Good to see another try their hand at StAug in DFW!


----------



## TJ_FortWorth (Apr 23, 2021)

UltimateLawn said:


> I would not hand pick the sedges since that will separate the leaf from the root. It's best to leave it be until you apply some Certainty or try your hand with Dismiss. If it bothers you visually, just mow it down and it will spring up nicely when you meet it with the herbicide.
> 
> I have a fair amount of nutsedge and the herbicide application with a little patience really sets back those little buggers! I did a fall treatment in a particularly troublesome area and they responded well coming into the spring. There are still some there, but much less than before. My real issue is in my flower beds. I tend to keep things wet there since the bed plants prefer it...but so does the sedge.
> 
> ...


Excellent advice! Thank you for the detailed description and disclaimers. With all of the rain we've got the past day or so I haven't been able to do much in the yard. Feed the weeds so I can kill them! Once it dries up I'm going to get at it with some herbicides.

It looks like the fescue will die if I take Celsius or Certainty to it. Should be fine on the rest of my yard St. Aug.

Something I didn't prepare for or really consider was the two different season grass weed control. Which is fine, I'm glad I'm learning and reading the labels. Sedgehammer looks good for Fescue and St. Aug.


----------



## UltimateLawn (Sep 25, 2020)

My experiences so far for these...

Celsius = good in warmer weather...much slower in cooler weather. Safe for St Aug.
Certainty = good in cooler weather for winter weeds. Slower kill rate. I've seen great effectiveness on sticktight buttercup, rescuegrass and henbit. Poa annua gets a knockdown, but I haven't seen a great kill rate. Safe for St Aug.
Blindside = don't do it except for a nuclear bomb scenario. Burned by St Aug which eventually did recover. I wanted to take out a breakthrough of Virginia Buttonweed and Blindside took care of it in short order. I used it on some other weeds close to a shrub and the MSM in it toasted a well established bush.
No experience with halosulfuron Sedge Hammer.
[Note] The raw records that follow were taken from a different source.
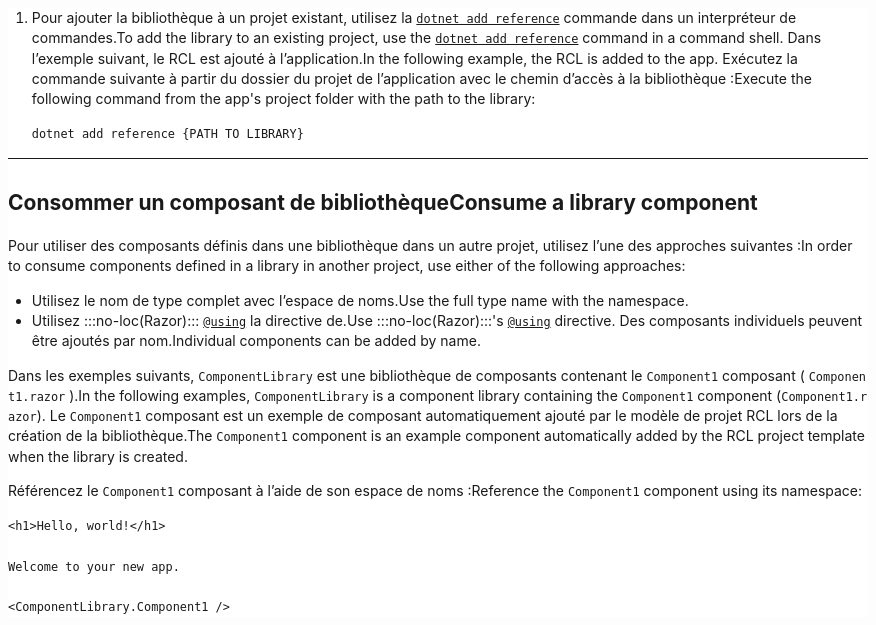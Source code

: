 1. <span data-ttu-id="fa444-138">Pour ajouter la bibliothèque à un projet existant, utilisez la [`dotnet add reference`](/dotnet/core/tools/dotnet-add-reference) commande dans un interpréteur de commandes.</span><span class="sxs-lookup"><span data-stu-id="fa444-138">To add the library to an existing project, use the [`dotnet add reference`](/dotnet/core/tools/dotnet-add-reference) command in a command shell.</span></span> <span data-ttu-id="fa444-139">Dans l’exemple suivant, le RCL est ajouté à l’application.</span><span class="sxs-lookup"><span data-stu-id="fa444-139">In the following example, the RCL is added to the app.</span></span> <span data-ttu-id="fa444-140">Exécutez la commande suivante à partir du dossier du projet de l’application avec le chemin d’accès à la bibliothèque :</span><span class="sxs-lookup"><span data-stu-id="fa444-140">Execute the following command from the app's project folder with the path to the library:</span></span>

   ```dotnetcli
   dotnet add reference {PATH TO LIBRARY}
   ```

---

## <a name="consume-a-library-component"></a><span data-ttu-id="fa444-141">Consommer un composant de bibliothèque</span><span class="sxs-lookup"><span data-stu-id="fa444-141">Consume a library component</span></span>

<span data-ttu-id="fa444-142">Pour utiliser des composants définis dans une bibliothèque dans un autre projet, utilisez l’une des approches suivantes :</span><span class="sxs-lookup"><span data-stu-id="fa444-142">In order to consume components defined in a library in another project, use either of the following approaches:</span></span>

* <span data-ttu-id="fa444-143">Utilisez le nom de type complet avec l’espace de noms.</span><span class="sxs-lookup"><span data-stu-id="fa444-143">Use the full type name with the namespace.</span></span>
* <span data-ttu-id="fa444-144">Utilisez :::no-loc(Razor)::: [`@using`](xref:mvc/views/razor#using) la directive de.</span><span class="sxs-lookup"><span data-stu-id="fa444-144">Use :::no-loc(Razor):::'s [`@using`](xref:mvc/views/razor#using) directive.</span></span> <span data-ttu-id="fa444-145">Des composants individuels peuvent être ajoutés par nom.</span><span class="sxs-lookup"><span data-stu-id="fa444-145">Individual components can be added by name.</span></span>

<span data-ttu-id="fa444-146">Dans les exemples suivants, `ComponentLibrary` est une bibliothèque de composants contenant le `Component1` composant ( `Component1.razor` ).</span><span class="sxs-lookup"><span data-stu-id="fa444-146">In the following examples, `ComponentLibrary` is a component library containing the `Component1` component (`Component1.razor`).</span></span> <span data-ttu-id="fa444-147">Le `Component1` composant est un exemple de composant automatiquement ajouté par le modèle de projet RCL lors de la création de la bibliothèque.</span><span class="sxs-lookup"><span data-stu-id="fa444-147">The `Component1` component is an example component automatically added by the RCL project template when the library is created.</span></span>

<span data-ttu-id="fa444-148">Référencez le `Component1` composant à l’aide de son espace de noms :</span><span class="sxs-lookup"><span data-stu-id="fa444-148">Reference the `Component1` component using its namespace:</span></span>

```razor
<h1>Hello, world!</h1>

Welcome to your new app.

<ComponentLibrary.Component1 />
```
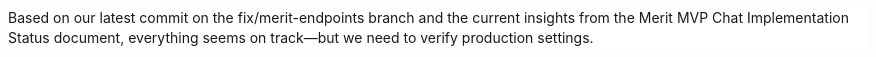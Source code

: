 Based on our latest commit on the fix/merit-endpoints branch and the current insights from the Merit MVP Chat Implementation Status document, everything seems on track—but we need to verify production settings.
I think it is a very safe play when broadcasting it over a St Aug area for nutsedge. Very slow I believe.


----------



## TJ_FortWorth (Apr 23, 2021)

Thank you for that write up @UltimateLawn - your experience is what I'm here to learn!

So nearly 2 inches of rain the past 24 hours. What're we thinking is going on here? Starting to see multiple blades throughout the back and front look like this. I saw online maybe water logged? Grey leaf spot? I sprayed BioAdvanced Fungus Control for Lawns on 4/22. Any help or advice is much appreciated.


----------



## ionicatoms (Mar 8, 2020)

Not GLS.

I've seen tips die back if there is a problem with feeding the plant via the roots.

Is the soil overly wet?


----------



## TJ_FortWorth (Apr 23, 2021)

ionicatoms said:


> Not GLS.
> 
> I've seen tips die back if there is a problem with feeding the plant via the roots.
> 
> Is the soil overly wet?


Good to know not GLS, thank you for the response.

Oh yeah, soil and sod pieces are soaked.


----------



## ionicatoms (Mar 8, 2020)

Keep a close eye on it over the next day or two. Hopefully it dries up a bit without any intervention.


----------



## TJ_FortWorth (Apr 23, 2021)

I applied some Air 8 today and first dose of starter fertilizer at the recommended application.

I also got to mow and edge the St. Aug! Those yellow spots are starting to get better.


----------



## UltimateLawn (Sep 25, 2020)

Lookin great!


----------



## UltimateLawn (Sep 25, 2020)

Since the sun in DFW came back out yesterday, the yellowing appears to be recovering. Still waiting to see over the next several days.


----------



## TJ_FortWorth (Apr 23, 2021)

UltimateLawn said:


> Since the sun in DFW came back out yesterday, the yellowing appears to be recovering. Still waiting to see over the next several days.


I agree @UltimateLawn 
*Saturday 5/1:*


*This morning 5/6:*




This past Sunday I mowed the lowest my rotary will go on the below section.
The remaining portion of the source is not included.